— Instructions to follow —
Would you please copy each line of the data in which the string "abgelaufen" occurs?

◇ ◇ ◇ ◇

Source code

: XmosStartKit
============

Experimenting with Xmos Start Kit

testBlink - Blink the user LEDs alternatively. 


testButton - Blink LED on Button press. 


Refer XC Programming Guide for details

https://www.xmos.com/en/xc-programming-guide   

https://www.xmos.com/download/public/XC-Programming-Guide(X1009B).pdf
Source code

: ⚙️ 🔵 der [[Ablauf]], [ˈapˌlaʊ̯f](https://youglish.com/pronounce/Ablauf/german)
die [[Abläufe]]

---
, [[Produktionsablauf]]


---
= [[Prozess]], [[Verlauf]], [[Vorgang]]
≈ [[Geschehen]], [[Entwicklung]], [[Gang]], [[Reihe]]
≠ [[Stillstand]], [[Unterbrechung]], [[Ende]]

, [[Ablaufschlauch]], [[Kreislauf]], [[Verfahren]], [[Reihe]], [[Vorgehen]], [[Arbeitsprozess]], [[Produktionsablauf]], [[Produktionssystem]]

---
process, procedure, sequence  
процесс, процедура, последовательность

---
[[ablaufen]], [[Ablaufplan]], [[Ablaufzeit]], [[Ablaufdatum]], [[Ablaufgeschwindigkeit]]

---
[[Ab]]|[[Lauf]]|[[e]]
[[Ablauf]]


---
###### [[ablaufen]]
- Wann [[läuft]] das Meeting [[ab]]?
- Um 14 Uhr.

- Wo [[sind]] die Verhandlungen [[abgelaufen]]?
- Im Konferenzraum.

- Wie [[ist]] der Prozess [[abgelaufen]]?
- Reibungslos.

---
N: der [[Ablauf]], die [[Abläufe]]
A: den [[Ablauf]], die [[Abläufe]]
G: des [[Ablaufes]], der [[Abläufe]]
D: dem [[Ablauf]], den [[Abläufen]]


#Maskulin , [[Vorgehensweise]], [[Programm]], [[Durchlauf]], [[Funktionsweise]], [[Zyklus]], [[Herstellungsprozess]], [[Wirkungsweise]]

◇ ◇ ◇ ◇

— Answer area —
- Wo [[sind]] die Verhandlungen [[abgelaufen]]?
- Wie [[ist]] der Prozess [[abgelaufen]]?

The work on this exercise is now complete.